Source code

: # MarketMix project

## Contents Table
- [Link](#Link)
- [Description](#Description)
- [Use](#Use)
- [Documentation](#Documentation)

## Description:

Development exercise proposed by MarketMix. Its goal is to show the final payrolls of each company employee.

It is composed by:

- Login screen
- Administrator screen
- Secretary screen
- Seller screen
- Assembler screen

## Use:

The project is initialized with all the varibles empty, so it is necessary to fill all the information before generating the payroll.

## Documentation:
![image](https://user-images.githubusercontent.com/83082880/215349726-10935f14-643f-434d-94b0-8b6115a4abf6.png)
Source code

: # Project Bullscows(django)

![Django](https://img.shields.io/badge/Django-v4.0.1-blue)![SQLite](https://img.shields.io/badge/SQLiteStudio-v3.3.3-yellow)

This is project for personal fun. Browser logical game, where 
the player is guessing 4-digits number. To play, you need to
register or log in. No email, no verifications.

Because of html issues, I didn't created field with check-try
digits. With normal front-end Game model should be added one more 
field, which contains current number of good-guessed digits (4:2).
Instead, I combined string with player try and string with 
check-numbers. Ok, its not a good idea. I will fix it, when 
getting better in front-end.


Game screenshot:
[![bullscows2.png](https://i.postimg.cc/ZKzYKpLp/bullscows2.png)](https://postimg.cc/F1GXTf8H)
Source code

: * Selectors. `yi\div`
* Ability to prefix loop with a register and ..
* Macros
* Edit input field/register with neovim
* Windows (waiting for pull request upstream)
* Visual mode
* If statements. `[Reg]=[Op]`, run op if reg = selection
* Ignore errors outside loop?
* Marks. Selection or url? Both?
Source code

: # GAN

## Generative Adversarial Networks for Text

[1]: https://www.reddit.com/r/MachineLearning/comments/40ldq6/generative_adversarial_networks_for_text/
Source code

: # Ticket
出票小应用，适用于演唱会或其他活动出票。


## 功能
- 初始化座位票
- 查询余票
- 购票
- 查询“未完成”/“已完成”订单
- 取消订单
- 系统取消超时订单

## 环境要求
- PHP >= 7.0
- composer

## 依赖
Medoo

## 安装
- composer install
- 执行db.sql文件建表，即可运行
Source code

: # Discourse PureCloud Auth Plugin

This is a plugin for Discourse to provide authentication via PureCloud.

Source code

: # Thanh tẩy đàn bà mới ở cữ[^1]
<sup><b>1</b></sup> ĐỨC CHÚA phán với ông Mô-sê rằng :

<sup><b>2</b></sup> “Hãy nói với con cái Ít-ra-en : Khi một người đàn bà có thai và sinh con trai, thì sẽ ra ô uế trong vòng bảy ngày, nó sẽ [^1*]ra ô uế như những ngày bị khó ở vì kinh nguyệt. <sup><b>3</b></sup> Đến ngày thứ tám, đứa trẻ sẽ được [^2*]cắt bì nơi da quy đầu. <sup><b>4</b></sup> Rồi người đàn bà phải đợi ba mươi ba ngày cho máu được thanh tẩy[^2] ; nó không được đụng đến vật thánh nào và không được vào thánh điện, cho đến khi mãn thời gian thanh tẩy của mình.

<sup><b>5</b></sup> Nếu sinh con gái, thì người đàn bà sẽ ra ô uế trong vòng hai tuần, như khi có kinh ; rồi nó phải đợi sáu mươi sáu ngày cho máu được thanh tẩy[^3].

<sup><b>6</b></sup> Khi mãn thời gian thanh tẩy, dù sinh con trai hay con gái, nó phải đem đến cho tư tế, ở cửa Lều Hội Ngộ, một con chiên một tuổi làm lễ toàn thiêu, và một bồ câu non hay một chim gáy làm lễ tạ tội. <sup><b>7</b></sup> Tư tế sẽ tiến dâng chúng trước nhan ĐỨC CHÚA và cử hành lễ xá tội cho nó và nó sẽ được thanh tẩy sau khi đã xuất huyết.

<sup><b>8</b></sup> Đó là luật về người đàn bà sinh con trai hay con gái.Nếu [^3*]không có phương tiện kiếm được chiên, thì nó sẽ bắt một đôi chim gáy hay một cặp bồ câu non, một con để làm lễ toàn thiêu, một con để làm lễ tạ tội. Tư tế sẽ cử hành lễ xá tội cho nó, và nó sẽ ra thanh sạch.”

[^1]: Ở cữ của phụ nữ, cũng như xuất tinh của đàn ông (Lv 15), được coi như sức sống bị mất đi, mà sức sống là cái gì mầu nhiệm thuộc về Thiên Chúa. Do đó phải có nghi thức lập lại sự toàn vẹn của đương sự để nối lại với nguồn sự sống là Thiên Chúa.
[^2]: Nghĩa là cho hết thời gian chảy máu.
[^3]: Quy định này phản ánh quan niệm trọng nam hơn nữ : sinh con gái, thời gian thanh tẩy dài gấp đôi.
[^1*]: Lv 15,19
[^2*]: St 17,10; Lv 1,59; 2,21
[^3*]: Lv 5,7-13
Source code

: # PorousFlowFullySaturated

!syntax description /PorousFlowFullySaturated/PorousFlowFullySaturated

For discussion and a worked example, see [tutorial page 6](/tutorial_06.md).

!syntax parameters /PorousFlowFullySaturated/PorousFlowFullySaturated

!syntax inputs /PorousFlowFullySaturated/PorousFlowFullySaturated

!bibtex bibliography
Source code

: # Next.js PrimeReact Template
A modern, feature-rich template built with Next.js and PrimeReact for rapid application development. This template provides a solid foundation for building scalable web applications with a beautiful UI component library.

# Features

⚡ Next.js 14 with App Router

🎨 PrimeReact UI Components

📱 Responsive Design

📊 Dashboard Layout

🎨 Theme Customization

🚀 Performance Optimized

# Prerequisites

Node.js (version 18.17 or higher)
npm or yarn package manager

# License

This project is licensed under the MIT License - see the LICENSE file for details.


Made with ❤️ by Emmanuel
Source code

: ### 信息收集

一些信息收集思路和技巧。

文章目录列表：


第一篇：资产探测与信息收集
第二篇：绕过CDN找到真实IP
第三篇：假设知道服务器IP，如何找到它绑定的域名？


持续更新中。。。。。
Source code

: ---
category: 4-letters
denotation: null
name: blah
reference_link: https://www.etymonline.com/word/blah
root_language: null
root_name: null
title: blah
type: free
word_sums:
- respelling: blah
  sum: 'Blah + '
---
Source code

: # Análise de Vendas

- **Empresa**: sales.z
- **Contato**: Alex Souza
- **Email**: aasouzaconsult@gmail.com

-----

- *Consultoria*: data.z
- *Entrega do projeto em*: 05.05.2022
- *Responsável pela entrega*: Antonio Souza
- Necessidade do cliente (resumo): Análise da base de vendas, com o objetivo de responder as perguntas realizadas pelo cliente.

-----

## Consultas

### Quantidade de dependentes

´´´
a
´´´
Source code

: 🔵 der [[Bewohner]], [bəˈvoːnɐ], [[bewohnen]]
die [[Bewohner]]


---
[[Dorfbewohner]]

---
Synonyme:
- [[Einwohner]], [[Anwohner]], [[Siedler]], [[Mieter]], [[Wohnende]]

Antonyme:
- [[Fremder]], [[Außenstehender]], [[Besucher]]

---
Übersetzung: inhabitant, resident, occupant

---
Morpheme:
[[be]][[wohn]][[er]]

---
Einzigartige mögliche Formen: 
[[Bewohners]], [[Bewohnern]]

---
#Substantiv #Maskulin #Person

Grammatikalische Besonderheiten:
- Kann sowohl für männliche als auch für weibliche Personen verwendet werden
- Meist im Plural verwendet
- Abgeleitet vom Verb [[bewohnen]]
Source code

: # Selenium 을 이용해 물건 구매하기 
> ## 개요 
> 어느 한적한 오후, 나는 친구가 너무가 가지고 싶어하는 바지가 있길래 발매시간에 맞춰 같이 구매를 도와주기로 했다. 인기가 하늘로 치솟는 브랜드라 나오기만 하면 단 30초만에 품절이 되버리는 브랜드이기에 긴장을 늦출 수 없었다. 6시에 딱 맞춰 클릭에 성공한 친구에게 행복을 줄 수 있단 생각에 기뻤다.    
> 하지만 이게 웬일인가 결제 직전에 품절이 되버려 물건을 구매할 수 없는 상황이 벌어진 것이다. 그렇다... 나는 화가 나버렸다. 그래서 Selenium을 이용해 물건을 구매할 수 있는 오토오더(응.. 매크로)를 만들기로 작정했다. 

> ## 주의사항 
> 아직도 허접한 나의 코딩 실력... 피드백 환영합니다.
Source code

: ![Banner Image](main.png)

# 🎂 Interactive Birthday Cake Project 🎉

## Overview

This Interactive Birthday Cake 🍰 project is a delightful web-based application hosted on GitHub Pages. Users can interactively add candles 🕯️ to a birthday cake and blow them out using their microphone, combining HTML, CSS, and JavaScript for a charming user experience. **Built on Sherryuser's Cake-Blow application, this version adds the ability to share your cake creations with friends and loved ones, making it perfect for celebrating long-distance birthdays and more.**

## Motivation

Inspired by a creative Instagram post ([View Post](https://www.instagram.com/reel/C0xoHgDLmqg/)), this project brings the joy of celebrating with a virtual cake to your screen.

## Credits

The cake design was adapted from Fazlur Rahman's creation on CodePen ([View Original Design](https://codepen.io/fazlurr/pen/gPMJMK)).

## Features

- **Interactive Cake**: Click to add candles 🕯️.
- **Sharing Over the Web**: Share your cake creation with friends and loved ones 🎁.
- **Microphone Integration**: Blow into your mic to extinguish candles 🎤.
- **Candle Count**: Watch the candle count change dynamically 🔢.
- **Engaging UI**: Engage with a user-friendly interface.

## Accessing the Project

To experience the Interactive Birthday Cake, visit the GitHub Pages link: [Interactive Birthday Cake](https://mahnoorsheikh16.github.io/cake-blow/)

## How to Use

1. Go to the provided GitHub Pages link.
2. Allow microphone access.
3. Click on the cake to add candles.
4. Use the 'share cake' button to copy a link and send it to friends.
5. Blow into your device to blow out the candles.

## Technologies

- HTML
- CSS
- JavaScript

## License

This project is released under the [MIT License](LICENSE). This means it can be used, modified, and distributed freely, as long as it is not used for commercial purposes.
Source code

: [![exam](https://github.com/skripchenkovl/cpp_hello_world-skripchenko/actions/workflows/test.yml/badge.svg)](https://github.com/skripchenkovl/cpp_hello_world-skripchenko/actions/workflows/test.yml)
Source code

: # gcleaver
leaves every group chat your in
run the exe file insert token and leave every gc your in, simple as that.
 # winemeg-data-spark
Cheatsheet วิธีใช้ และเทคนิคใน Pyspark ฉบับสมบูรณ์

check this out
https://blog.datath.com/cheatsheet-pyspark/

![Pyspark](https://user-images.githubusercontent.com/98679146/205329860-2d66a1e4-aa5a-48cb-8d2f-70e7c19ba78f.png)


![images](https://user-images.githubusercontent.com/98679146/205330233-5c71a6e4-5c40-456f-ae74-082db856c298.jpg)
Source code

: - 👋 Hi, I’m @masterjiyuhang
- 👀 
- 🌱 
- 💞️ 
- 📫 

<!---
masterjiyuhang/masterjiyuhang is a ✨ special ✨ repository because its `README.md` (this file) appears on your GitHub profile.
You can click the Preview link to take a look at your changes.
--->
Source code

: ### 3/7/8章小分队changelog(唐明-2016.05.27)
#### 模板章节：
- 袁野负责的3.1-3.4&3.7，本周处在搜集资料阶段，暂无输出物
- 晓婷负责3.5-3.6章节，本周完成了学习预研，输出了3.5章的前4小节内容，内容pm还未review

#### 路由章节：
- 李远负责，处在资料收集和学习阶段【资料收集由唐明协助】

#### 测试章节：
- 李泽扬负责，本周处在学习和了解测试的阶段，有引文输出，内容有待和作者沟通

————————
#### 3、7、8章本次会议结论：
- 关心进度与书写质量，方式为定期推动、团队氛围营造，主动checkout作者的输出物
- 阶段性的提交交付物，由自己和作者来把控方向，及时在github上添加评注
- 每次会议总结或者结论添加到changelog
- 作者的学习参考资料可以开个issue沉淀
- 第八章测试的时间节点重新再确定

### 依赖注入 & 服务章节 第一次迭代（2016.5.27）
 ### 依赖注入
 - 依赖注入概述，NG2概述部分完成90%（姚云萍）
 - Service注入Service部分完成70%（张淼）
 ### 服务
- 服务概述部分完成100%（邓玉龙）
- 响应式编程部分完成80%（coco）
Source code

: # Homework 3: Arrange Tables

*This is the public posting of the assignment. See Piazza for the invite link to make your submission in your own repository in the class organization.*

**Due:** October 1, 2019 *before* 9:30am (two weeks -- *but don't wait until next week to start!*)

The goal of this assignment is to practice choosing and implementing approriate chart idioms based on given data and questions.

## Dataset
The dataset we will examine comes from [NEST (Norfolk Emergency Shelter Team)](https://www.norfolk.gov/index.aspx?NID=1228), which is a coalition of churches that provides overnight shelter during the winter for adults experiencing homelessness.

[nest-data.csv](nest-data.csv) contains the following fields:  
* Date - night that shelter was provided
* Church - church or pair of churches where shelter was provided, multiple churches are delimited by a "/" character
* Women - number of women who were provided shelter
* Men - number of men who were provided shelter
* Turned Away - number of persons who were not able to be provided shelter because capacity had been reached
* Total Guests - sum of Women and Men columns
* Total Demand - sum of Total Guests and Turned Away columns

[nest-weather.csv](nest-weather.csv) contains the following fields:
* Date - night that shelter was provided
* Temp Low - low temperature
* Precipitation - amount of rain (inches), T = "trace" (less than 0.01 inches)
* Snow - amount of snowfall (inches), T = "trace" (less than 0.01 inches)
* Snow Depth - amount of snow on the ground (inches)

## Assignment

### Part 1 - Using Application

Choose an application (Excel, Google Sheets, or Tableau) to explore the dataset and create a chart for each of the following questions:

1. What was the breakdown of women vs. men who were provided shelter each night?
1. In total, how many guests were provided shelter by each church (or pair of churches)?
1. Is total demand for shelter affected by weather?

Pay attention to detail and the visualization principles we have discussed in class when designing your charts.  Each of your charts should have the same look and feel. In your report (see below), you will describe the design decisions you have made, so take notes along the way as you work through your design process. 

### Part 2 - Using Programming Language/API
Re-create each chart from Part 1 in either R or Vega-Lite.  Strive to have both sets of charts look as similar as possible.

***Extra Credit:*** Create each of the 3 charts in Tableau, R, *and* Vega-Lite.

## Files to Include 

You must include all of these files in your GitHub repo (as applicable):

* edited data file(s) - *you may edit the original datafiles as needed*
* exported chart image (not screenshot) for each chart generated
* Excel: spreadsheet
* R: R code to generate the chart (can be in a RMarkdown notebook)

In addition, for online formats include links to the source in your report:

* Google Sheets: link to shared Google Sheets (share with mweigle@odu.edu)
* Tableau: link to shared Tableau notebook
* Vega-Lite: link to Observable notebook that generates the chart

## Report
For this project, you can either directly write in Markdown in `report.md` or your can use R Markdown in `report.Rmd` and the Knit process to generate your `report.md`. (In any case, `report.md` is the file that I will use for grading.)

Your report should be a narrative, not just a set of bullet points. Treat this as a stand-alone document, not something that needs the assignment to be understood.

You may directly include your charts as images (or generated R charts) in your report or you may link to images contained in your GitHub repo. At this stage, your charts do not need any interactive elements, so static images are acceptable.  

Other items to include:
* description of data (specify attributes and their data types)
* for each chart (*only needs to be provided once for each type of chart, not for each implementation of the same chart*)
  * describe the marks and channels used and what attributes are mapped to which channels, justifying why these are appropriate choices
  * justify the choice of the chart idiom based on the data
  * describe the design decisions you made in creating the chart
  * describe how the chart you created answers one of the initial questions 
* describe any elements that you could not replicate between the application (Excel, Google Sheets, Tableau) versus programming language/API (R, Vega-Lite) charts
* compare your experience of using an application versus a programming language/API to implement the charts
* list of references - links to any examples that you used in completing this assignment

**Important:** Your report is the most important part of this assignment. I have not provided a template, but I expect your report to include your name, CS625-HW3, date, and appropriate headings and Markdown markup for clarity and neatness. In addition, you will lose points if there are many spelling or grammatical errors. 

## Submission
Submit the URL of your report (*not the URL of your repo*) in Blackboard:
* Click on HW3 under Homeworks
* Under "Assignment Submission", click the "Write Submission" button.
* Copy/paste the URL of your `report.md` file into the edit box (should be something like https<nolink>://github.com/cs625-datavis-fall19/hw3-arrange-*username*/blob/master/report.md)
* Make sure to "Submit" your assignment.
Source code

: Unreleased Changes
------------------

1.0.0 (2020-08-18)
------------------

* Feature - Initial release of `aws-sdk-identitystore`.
+ + + +
- Task to carry out
Report all lines in the listing above that contain the word "errors".

- Task answer
* Ignore errors outside loop?
**Important:** Your report is the most important part of this assignment. I have not provided a template, but I expect your report to include your name, CS625-HW3, date, and appropriate headings and Markdown markup for clarity and neatness. In addition, you will lose points if there are many spelling or grammatical errors. 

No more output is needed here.